В том-то и дело, что вызывал свою судьбу Лермонтов, не только ее предугадывая и словно бы торопя к себе поскорее из будущего, но и, в полном соответствии со своим характером, в дуэльном смысле слова — то бишь на поединок, кто кого.

Тем не менее это отнюдь не «демонизм в теории, а для практики принцип фатализма», как считал Владимир Соловьев, а небывалое и потому никому не понятное проживание в полноте времени. Проживание одновременно — в прошлом, настоящем и будущем. Для поэта время во всех своих ипостасях, несомненно, было единым целым, и, повидимому, в некоторые, особенно напряженные моменты, он не слишком-то и различал, в каком из времен он находится.

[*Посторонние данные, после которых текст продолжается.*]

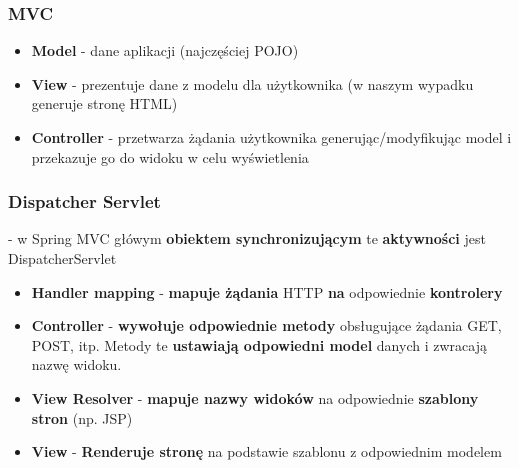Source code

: \documentclass[../main.tex]{subfiles}
\begin{document}
    \subsubsection{MVC}
    \begin{itemize}
        \item \textbf{Model} - dane aplikacji (najczęściej POJO)
        \item \textbf{View} - prezentuje dane z modelu dla użytkownika (w naszym wypadku generuje
        stronę HTML)
        \item \textbf{Controller} - przetwarza żądania użytkownika generując/modyfikując model i przekazuje
        go do widoku w celu wyświetlenia
    \end{itemize}

    \subsubsection{Dispatcher Servlet} - w Spring MVC główym \textbf{obiektem synchronizującym} te \textbf{aktywności} jest
    DispatcherServlet
    \begin{itemize}
        \item \textbf{Handler mapping} - \textbf{mapuje żądania} HTTP \textbf{na} odpowiednie \textbf{kontrolery}
        \item \textbf{Controller} - \textbf{wywołuje odpowiednie metody} obsługujące żądania GET, POST, itp. Metody te
        \textbf{ustawiają odpowiedni model} danych i zwracają nazwę widoku.
        \item \textbf{View Resolver} - \textbf{mapuje nazwy widoków} na odpowiednie \textbf{szablony stron} (np. JSP)
        \item \textbf{View} - \textbf{Renderuje stronę} na podstawie szablonu z odpowiednim modelem
    \end{itemize}
\end{document}
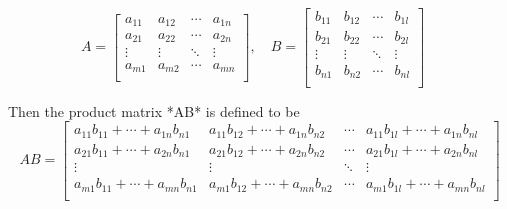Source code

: 
\[
A = 
\begin{bmatrix} 
a_{11} & a_{12} & \cdots &  a_{1n} \\
a_{21} & a_{22} & \cdots &  a_{2n}\\
\vdots & \vdots & \ddots & \vdots \\
a_{m1} & a_{m2} & \cdots &  a_{mn} \\
\end{bmatrix} 
,
\quad
B = 
\begin{bmatrix} 
b_{11} & b_{12} & \cdots &  b_{1l} \\
b_{21} & b_{22} & \cdots &  b_{2l}\\
\vdots & \vdots & \ddots & \vdots \\
b_{n1} & b_{n2} & \cdots &  b_{nl} \\
\end{bmatrix}
\quad
\]

Then the product matrix *AB* is defined to be
\[
AB = 
\begin{bmatrix} 
a_{11}b_{11} +\cdots + a_{1n}b_{n1} & a_{11}b_{12} +\cdots + a_{1n}b_{n2} & \cdots & a_{11}b_{1l} +\cdots + a_{1n}b_{nl} \\
 a_{21}b_{11} +\cdots + a_{2n}b_{n1} & a_{21}b_{12} +\cdots + a_{2n}b_{n2} & \cdots & a_{21}b_{1l} +\cdots + a_{2n}b_{nl} \\
\vdots & \vdots & \ddots & \vdots \\
 a_{m1}b_{11} +\cdots + a_{mn}b_{n1} & a_{m1}b_{12} +\cdots + a_{mn}b_{n2} & \cdots & a_{m1}b_{1l} +\cdots + a_{mn}b_{nl} \\
\end{bmatrix} 
\]
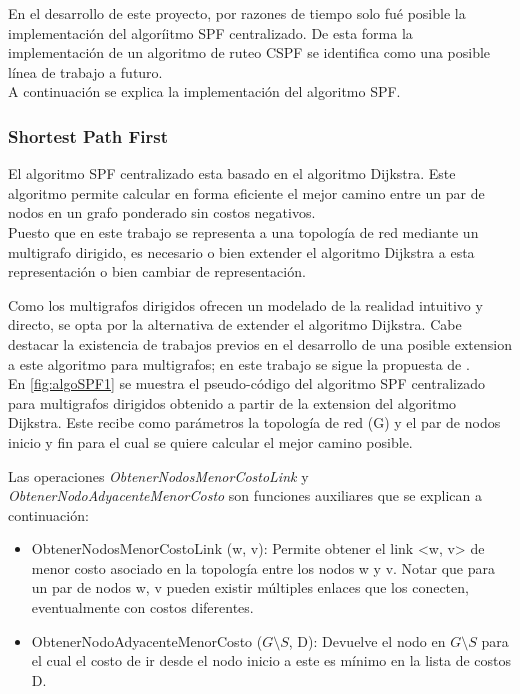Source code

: En el desarrollo de este proyecto, por razones de tiempo solo fu\'e posible la implementaci\'on del algor\'iitmo SPF centralizado. De esta forma la implementaci\'on de un algoritmo de ruteo CSPF se identifica como una posible l\'inea de trabajo a futuro.\\

A continuaci\'on se explica la implementaci\'on del algoritmo SPF. 

\subsubsection{Shortest Path First}
El algoritmo SPF centralizado esta basado en el algoritmo Dijkstra. Este algoritmo permite calcular en forma eficiente el mejor camino entre un par de nodos en un grafo ponderado sin costos negativos.\\

Puesto que en este trabajo se representa a una topolog\'ia de red mediante un multigrafo dirigido, es necesario o bien extender el algoritmo Dijkstra a esta representaci\'on o bien cambiar de representaci\'on. 

Como los multigrafos dirigidos ofrecen un modelado de la realidad intuitivo y directo, se opta por la alternativa de extender el algoritmo Dijkstra. Cabe destacar la existencia de trabajos previos en el desarrollo de una posible extension a este algoritmo para multigrafos; en este trabajo se sigue la propuesta de \cite{biswas2013generalization}.\\


En \ref{fig:algoSPF1} se muestra el pseudo-c\'odigo del algoritmo SPF centralizado para multigrafos dirigidos obtenido a partir de la extension del algoritmo Dijkstra. Este recibe como par\'ametros la topolog\'ia de red (G) y el par de nodos inicio y fin para el cual se quiere calcular el mejor camino posible. 

Las operaciones \textit{ObtenerNodosMenorCostoLink} y \textit{ObtenerNodoAdyacenteMenorCosto} son funciones auxiliares que se explican a continuación:

\begin{itemize}
\item ObtenerNodosMenorCostoLink (w, v): Permite obtener el link <w, v> de menor costo asociado en la topolog\'ia entre los nodos w y v. Notar que para un par de nodos w, v pueden existir m\'ultiples enlaces que los conecten, eventualmente con costos diferentes. 

\item ObtenerNodoAdyacenteMenorCosto ($G\setminus S$, D): Devuelve el nodo en $G\setminus S$ para el cual el costo de ir desde el nodo inicio a este es m\'inimo en la lista de costos D.
\end{itemize}

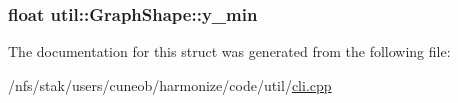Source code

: \hypertarget{structutil_1_1GraphShape_a77f1ae632409b490e36f2f01a09035d0}{
\subsubsection[{y\-\_\-min}]{\setlength{\rightskip}{0pt plus 5cm}float util\-::\-Graph\-Shape\-::y\-\_\-min}}\label{structutil_1_1GraphShape_a77f1ae632409b490e36f2f01a09035d0}


The documentation for this struct was generated from the following file\-:\begin{DoxyCompactItemize}
\item 
/nfs/stak/users/cuneob/harmonize/code/util/\hyperlink{cli_8cpp}{cli.\-cpp}\end{DoxyCompactItemize}
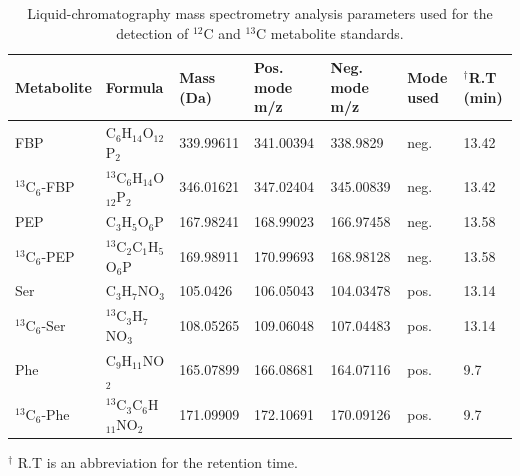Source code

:\begin{table}
%
%
%
\begin{tabular}{@{}lllllll@{}}
\toprule
Metabolite & Formula & Mass (Da) & Pos. mode m/z & Neg. mode m/z & Mode used & $^{\dagger}$R.T (min) \\ \midrule
FBP & C$_6$H$_{14}$O$_{12}$P$_2$ & 339.99611 & 341.00394 & 338.9829 & neg. & 13.42 \\
$^{13}$C$_{6}$-FBP & $^{13}$C$_6$H$_{14}$O$_{12}$P$_2$ & 346.01621 & 347.02404 & 345.00839 & neg. & 13.42 \\
PEP & C$_3$H$_{5}$O$_{6}$P & 167.98241 & 168.99023 & 166.97458 & neg. & 13.58 \\
$^{13}$C$_{6}$-PEP & $^{13}$C$_2$C$_1$H$_{5}$O$_{6}$P & 169.98911 & 170.99693 & 168.98128 & neg. & 13.58 \\
Ser & C$_3$H$_7$NO$_3$ & 105.0426 & 106.05043 & 104.03478 & pos. & 13.14 \\
$^{13}$C$_{6}$-Ser & $^{13}$C$_3$H$_7$NO$_3$ & 108.05265 & 109.06048 & 107.04483 & pos. & 13.14 \\
Phe & C$_9$H$_{11}$NO$_2$ & 165.07899 & 166.08681 & 164.07116 & pos. & 9.7 \\
$^{13}$C$_{6}$-Phe & $^{13}$C$_3$C$_6$H$_{11}$NO$_2$ & 171.09909 & 172.10691 & 170.09126 & pos. & 9.7 \\ \bottomrule
\end{tabular}
\caption{Liquid-chromatography mass spectrometry analysis parameters used for the detection of $^{12}$C and $^{13}$C metabolite standards.} {$^{\dagger}$ R.T is an abbreviation for the retention time.}
\end{table}

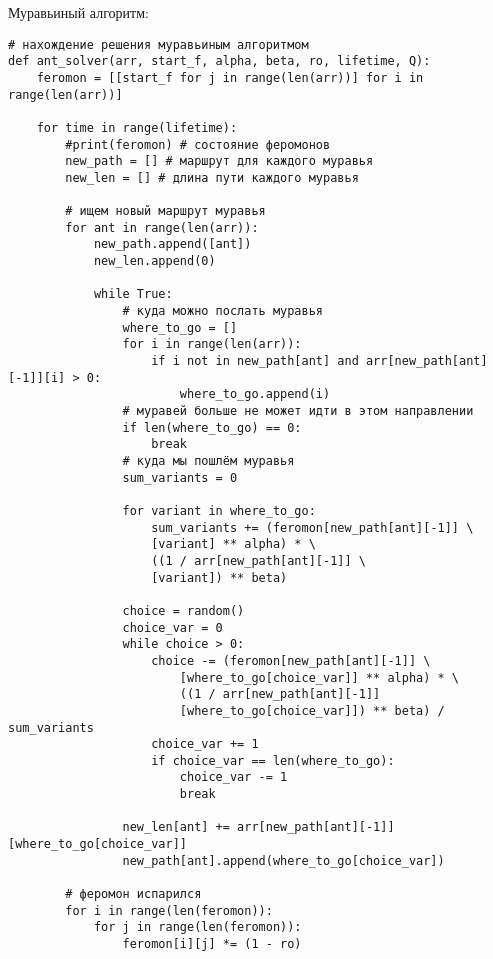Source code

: \documentclass[12pt,a4paper]{scrartcl}
\begin{document}
Муравьиный алгоритм:
\begin{verbatim}
# нахождение решения муравьиным алгоритмом
def ant_solver(arr, start_f, alpha, beta, ro, lifetime, Q):
    feromon = [[start_f for j in range(len(arr))] for i in range(len(arr))]

    for time in range(lifetime):
        #print(feromon) # состояние феромонов
        new_path = [] # маршрут для каждого муравья
        new_len = [] # длина пути каждого муравья

        # ищем новый маршрут муравья
        for ant in range(len(arr)):
            new_path.append([ant])
            new_len.append(0)
            
            while True:
                # куда можно послать муравья
                where_to_go = []
                for i in range(len(arr)):
                    if i not in new_path[ant] and arr[new_path[ant][-1]][i] > 0:
                        where_to_go.append(i)
                # муравей больше не может идти в этом направлении
                if len(where_to_go) == 0:
                    break
                # куда мы пошлём муравья
                sum_variants = 0
                
                for variant in where_to_go:
                    sum_variants += (feromon[new_path[ant][-1]] \ 
                    [variant] ** alpha) * \
                    ((1 / arr[new_path[ant][-1]] \ 
                    [variant]) ** beta)

                choice = random()
                choice_var = 0
                while choice > 0:
                    choice -= (feromon[new_path[ant][-1]] \ 
                        [where_to_go[choice_var]] ** alpha) * \
                        ((1 / arr[new_path[ant][-1]]
                        [where_to_go[choice_var]]) ** beta) / sum_variants
                    choice_var += 1
                    if choice_var == len(where_to_go):
                        choice_var -= 1
                        break

                new_len[ant] += arr[new_path[ant][-1]][where_to_go[choice_var]]
                new_path[ant].append(where_to_go[choice_var])                        

        # феромон испарился
        for i in range(len(feromon)):
            for j in range(len(feromon)):
                feromon[i][j] *= (1 - ro)


\end{verbatim}
\end{document}
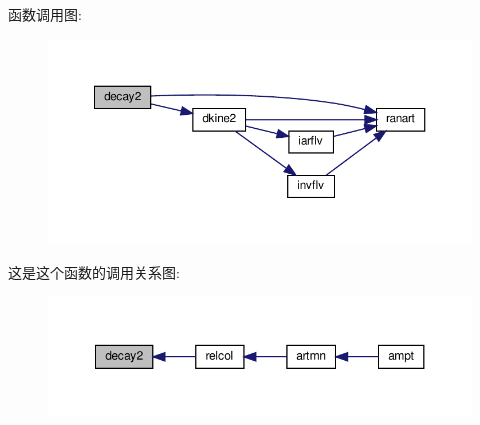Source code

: 函数调用图\+:
\nopagebreak
\begin{figure}[H]
\begin{center}
\leavevmode
\includegraphics[width=350pt]{decay2_8f90_ad2632dbc63a2453ed7043d6502578409_cgraph}
\end{center}
\end{figure}
这是这个函数的调用关系图\+:
\nopagebreak
\begin{figure}[H]
\begin{center}
\leavevmode
\includegraphics[width=350pt]{decay2_8f90_ad2632dbc63a2453ed7043d6502578409_icgraph}
\end{center}
\end{figure}
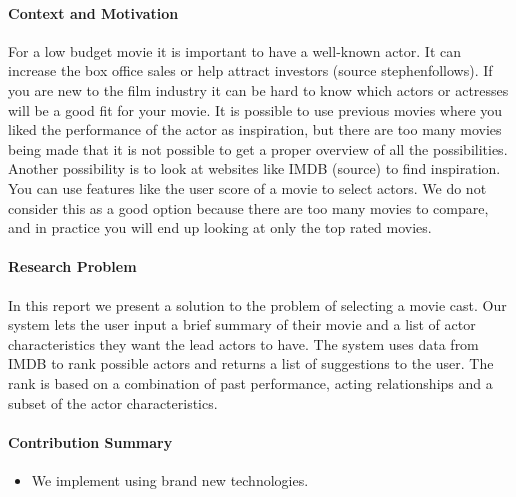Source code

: 
\noindent

\paragraph{Context and Motivation}
For a low budget movie it is important to have a well-known actor. It can increase the box office sales or help attract investors (source stephenfollows).
If you are new to the film industry it can be hard to know which actors or actresses will be a good fit for your movie.
It is possible to use previous movies where you liked the performance of the actor as inspiration, but there are too many movies
being made that it is not possible to get a proper overview of all the possibilities. Another possibility is to look at websites like
IMDB (source) to find inspiration. You can use features like the user score of a movie to select actors. We do not consider this
as a good option because there are too many movies to compare, and in practice you will end up looking at only the top rated movies.

\paragraph{Research Problem}
In this report we present a solution to the problem of selecting a movie cast. Our system lets the user input a brief summary of their
movie and a list of actor characteristics they want the lead actors to have. The system uses data from IMDB to rank possible actors
and returns a list of suggestions to the user. The rank is based on a combination of past performance, acting relationships and
a subset of the actor characteristics. 

\paragraph{Contribution Summary}
\begin{itemize}
\item We implement \paxos using brand new technologies.
\end{itemize}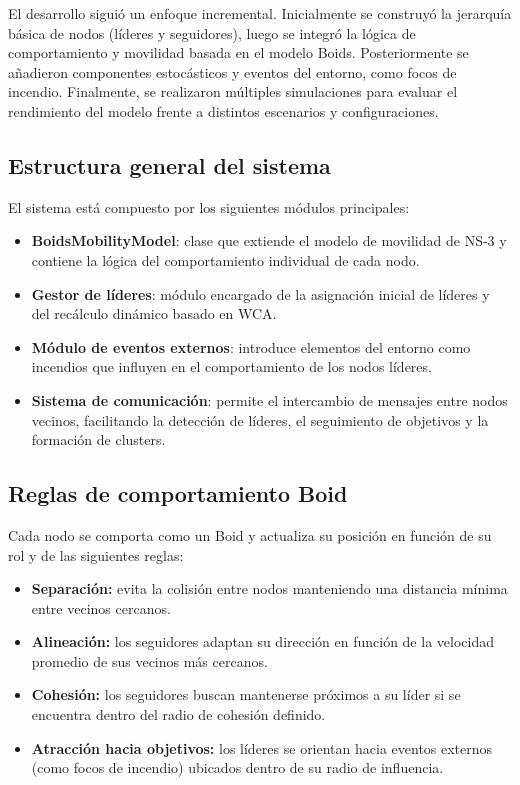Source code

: \documentclass{article}
\begin{document}
El desarrollo siguió un enfoque incremental. Inicialmente se construyó la jerarquía básica de nodos (líderes y seguidores), luego se integró la lógica de comportamiento y movilidad basada en el modelo Boids. Posteriormente se añadieron componentes estocásticos y eventos del entorno, como focos de incendio. Finalmente, se realizaron múltiples simulaciones para evaluar el rendimiento del modelo frente a distintos escenarios y configuraciones.

\subsection{Estructura general del sistema}

El sistema está compuesto por los siguientes módulos principales:

\begin{itemize}
    \item \textbf{BoidsMobilityModel}: clase que extiende el modelo de movilidad de NS-3 y contiene la lógica del comportamiento individual de cada nodo.
    \item \textbf{Gestor de líderes}: módulo encargado de la asignación inicial de líderes y del recálculo dinámico basado en WCA.
    \item \textbf{Módulo de eventos externos}: introduce elementos del entorno como incendios que influyen en el comportamiento de los nodos líderes.
    \item \textbf{Sistema de comunicación}: permite el intercambio de mensajes entre nodos vecinos, facilitando la detección de líderes, el seguimiento de objetivos y la formación de clusters.
\end{itemize}

\subsection{Reglas de comportamiento Boid}

Cada nodo se comporta como un Boid y actualiza su posición en función de su rol y de las siguientes reglas:

\begin{itemize}
    \item \textbf{Separación:} evita la colisión entre nodos manteniendo una distancia mínima entre vecinos cercanos.

    \item \textbf{Alineación:} los seguidores adaptan su dirección en función de la velocidad promedio de sus vecinos más cercanos.

    \item \textbf{Cohesión:} los seguidores buscan mantenerse próximos a su líder si se encuentra dentro del radio de cohesión definido.

    \item \textbf{Atracción hacia objetivos:} los líderes se orientan hacia eventos externos (como focos de incendio) ubicados dentro de su radio de influencia.
\end{itemize}
\end{document}
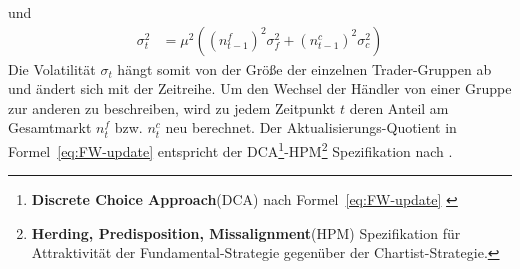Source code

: \documentclass[ngerman]{ttlab-qualify}
\begin{document}
und
\begin{align}
\label{eq:FW-vol}
\sigma_t^2 &= \mu^2((n_{t-1}^f)^2\sigma_f^2 + (n_{t-1}^c)^2\sigma_c^2)
\end{align}
Die Volatilität $\sigma_t$ hängt somit von der Größe der einzelnen Trader-Gruppen ab und ändert sich mit der Zeitreihe. Um den Wechsel der Händler von einer Gruppe zur anderen zu beschreiben, wird zu jedem Zeitpunkt $t$ deren Anteil am Gesamtmarkt  $n_t^f$ bzw. $n_t^c$ neu berechnet.
Der Aktualisierungs-Quotient in Formel~\ref{eq:FW-update} entspricht der DCA\footnote{\textbf{Discrete Choice Approach}(DCA) nach Formel~\ref{eq:FW-update} \parencite{bertschinger:2018}}-HPM\footnote{\textbf{Herding, Predisposition, Missalignment}(HPM) Spezifikation für Attraktivität der Fundamental-Strategie gegenüber der Chartist-Strategie\parencite{bertschinger:2018}.} Spezifikation nach \parencite{bertschinger:2018, FW:2011}.\\
\end{document}
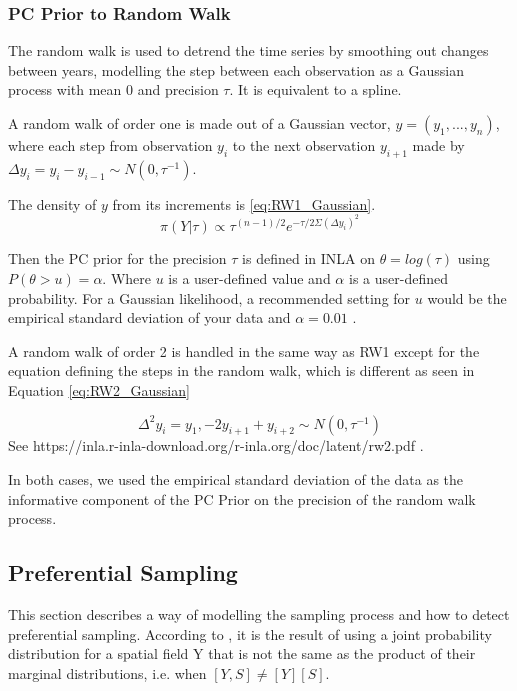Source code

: \subsubsection*{PC Prior to Random Walk}
\label{subsubsec:pconranwalk}
The random walk is used to detrend the time series by smoothing out changes between years, modelling the step between each observation as a Gaussian process with mean 0 and precision $\tau$.  It is equivalent to a spline.

A random walk of order one is made out of a Gaussian vector, 
$y = (y_1, ..., y_n)$,  where each step from observation $y_i$ to the next observation $y_{i+1}$ made by $\Delta y_i = y_i - y_{i-1} \sim N(0, \tau^{-1})$.  

The density of $y$ from its increments is \ref{eq:RW1_Gaussian}.
\begin{equation} \label{eq:RW1_Gaussian}
\pi (Y|\tau) \propto \tau^{(n-1)/2} e^{-\tau/2 \Sigma (\Delta y_i)^2} 
\end{equation}


Then the \ac{PC} prior for the precision $\tau$ is defined in \ac{INLA} on $\theta = log(\tau)$ using $P(\theta > u) = \alpha$.  Where $u$ is a user-defined value and $\alpha$ is a user-defined probability.  For a Gaussian likelihood, a recommended setting for $u$ would be the empirical standard deviation of your data and $\alpha =0.01$  \citep{gomezGitBook}.


A random walk of order 2 is handled in the same way as RW1 except for the equation defining the steps in the random walk, which is different as seen in Equation \ref{eq:RW2_Gaussian}

\begin{equation} \label{eq:RW2_Gaussian}
\Delta^2 y_i = y_1, - 2y_{i+1} + y_{i+2} \sim N(0,\tau^{-1})
\end{equation}
See 
https://inla.r-inla-download.org/r-inla.org/doc/latent/rw2.pdf
.

In both cases, we used the empirical standard deviation of the data as the informative component of the PC Prior on the precision of the random walk process.










\subsection{Preferential Sampling} \label{subsec:PreferentialSampling}
This section describes a way of modelling the sampling process and how to detect preferential sampling. 
According to 
\citet{diggle:07}, it is the result of using a joint probability distribution for a spatial field \gls{Y} that is not the same as the product of their marginal distributions, i.e. when $[Y, S] \neq [Y][S]$.  

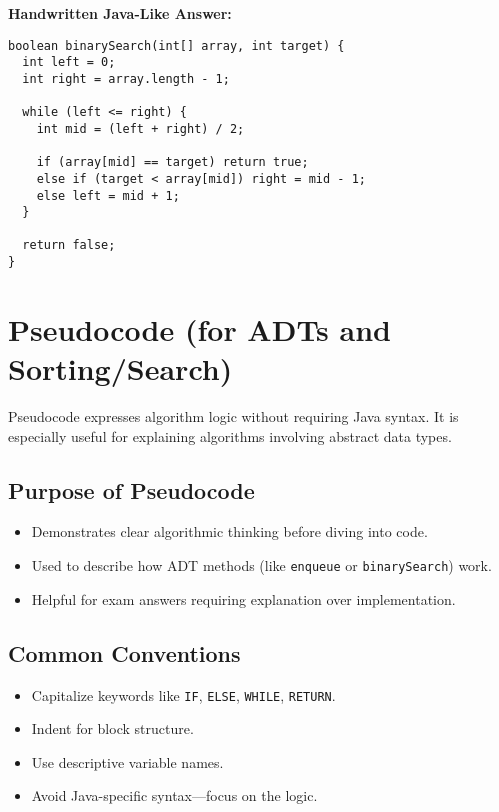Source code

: \documentclass[11pt]{article}
\begin{document}
\vspace{1em}
\textbf{Handwritten Java-Like Answer:}
\begin{verbatim}
boolean binarySearch(int[] array, int target) {
  int left = 0;
  int right = array.length - 1;

  while (left <= right) {
    int mid = (left + right) / 2;

    if (array[mid] == target) return true;
    else if (target < array[mid]) right = mid - 1;
    else left = mid + 1;
  }

  return false;
}
\end{verbatim}


\hrulefill

\section*{Pseudocode (for ADTs and Sorting/Search)}

Pseudocode expresses algorithm logic without requiring Java syntax. It is especially useful for explaining algorithms involving abstract data types.

\subsection*{Purpose of Pseudocode}
\begin{itemize}
  \item Demonstrates clear algorithmic thinking before diving into code.
  \item Used to describe how ADT methods (like \texttt{enqueue} or \texttt{binarySearch}) work.
  \item Helpful for exam answers requiring explanation over implementation.
\end{itemize}

\subsection*{Common Conventions}
\begin{itemize}
  \item Capitalize keywords like \texttt{IF}, \texttt{ELSE}, \texttt{WHILE}, \texttt{RETURN}.
  \item Indent for block structure.
  \item Use descriptive variable names.
  \item Avoid Java-specific syntax—focus on the logic.
\end{itemize}
\end{document}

То припоминая свое прошлое время (для Вяч. Иванова это — полусны, а для Дм. Мережковского — премiрное состояние души), то всей силой натуры живя настоящим — мгновением, то, наконец, с пророческой мощью предугадывая будущность и невольно призывая ее к себе, он — на взлетах души — жил, по сути, вечностью в полном ее объеме. Недаром «так же просто, как другие люди говорят: моя жизнь, — Лермонтов говорит: моя вечность» (Мережковский). Недаром он, как отметил Мейер, обладал особым даром «воздушного касания к вещам и явлениям земного мира», что, конечно же, свойственно только тому художнику, который словно бы прикосновением ощущает изменяющееся время.

Отсюда у Лермонтова и дар пророчества. «Стихи Пушкина — царские стихи; стихи Лермонтова — пророческие стихи, — писал Петр Перцов. — Пушкин — золотой купол Исаакия над петровской Россией, но только над ней. Не он, а Лермонтов — великое обетование». (В православном понимании обетование — обещание; обещанное.)

В другом своем афоризме Перцов, говоря: как исключительно в Пушкине чувство жизни — так в Гоголе чувство смерти, — замечает: «Лермонтов — уже по ту сторону смерти, тем более по ту сторону «легкой», пушкинской, эвклидовой жизни — «в трех измерениях».

Прошлое у Лермонтова — не только земная прошедшая жизнь, но и домiрное состояние души, которое, в отличие от других людей, он частично помнит — и припоминает. А будущее — то, что припоминает из своего вечного времени.

Кто бы знал, как говорится, на собственной шкуре, каково испытывать такое?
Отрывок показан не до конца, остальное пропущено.